[Data records]
┌──
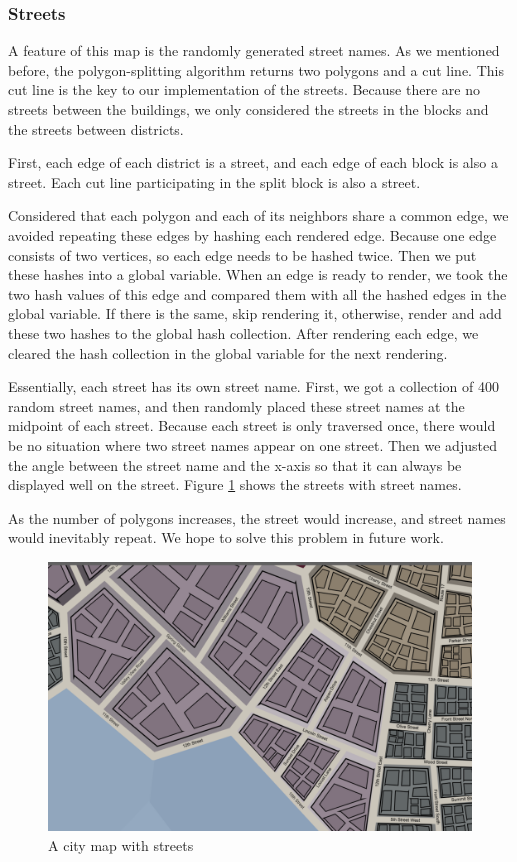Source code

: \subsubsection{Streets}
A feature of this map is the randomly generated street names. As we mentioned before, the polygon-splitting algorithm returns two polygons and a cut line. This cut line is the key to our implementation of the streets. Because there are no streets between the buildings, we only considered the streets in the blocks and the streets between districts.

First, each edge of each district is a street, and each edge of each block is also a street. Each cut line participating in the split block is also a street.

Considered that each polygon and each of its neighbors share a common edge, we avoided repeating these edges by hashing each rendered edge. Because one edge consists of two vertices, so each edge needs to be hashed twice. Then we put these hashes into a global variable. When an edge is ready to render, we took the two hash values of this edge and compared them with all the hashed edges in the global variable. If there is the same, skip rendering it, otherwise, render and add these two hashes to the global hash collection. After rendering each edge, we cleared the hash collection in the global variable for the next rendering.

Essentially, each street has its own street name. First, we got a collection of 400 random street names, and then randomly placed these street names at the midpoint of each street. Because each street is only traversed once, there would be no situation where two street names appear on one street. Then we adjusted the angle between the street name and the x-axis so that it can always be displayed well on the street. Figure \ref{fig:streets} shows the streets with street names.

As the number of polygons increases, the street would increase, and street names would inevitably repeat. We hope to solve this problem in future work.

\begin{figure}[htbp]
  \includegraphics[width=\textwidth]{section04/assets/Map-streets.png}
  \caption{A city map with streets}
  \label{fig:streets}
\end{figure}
└──
┌──
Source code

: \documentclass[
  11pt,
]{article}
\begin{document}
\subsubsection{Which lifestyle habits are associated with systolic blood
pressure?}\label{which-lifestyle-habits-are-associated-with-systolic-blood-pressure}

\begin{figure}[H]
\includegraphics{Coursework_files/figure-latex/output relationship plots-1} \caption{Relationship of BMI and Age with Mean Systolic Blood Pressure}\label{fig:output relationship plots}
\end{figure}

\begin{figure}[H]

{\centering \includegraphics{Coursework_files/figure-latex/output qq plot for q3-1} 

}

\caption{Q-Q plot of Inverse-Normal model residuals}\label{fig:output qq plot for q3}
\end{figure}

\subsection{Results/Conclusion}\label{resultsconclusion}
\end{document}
└──
**WHAT NEEDS TO BE DONE**
From the records above, report the number of lines that hold the string "habits" and add nothing.

**RESULT OF THIS EXERCISE**
2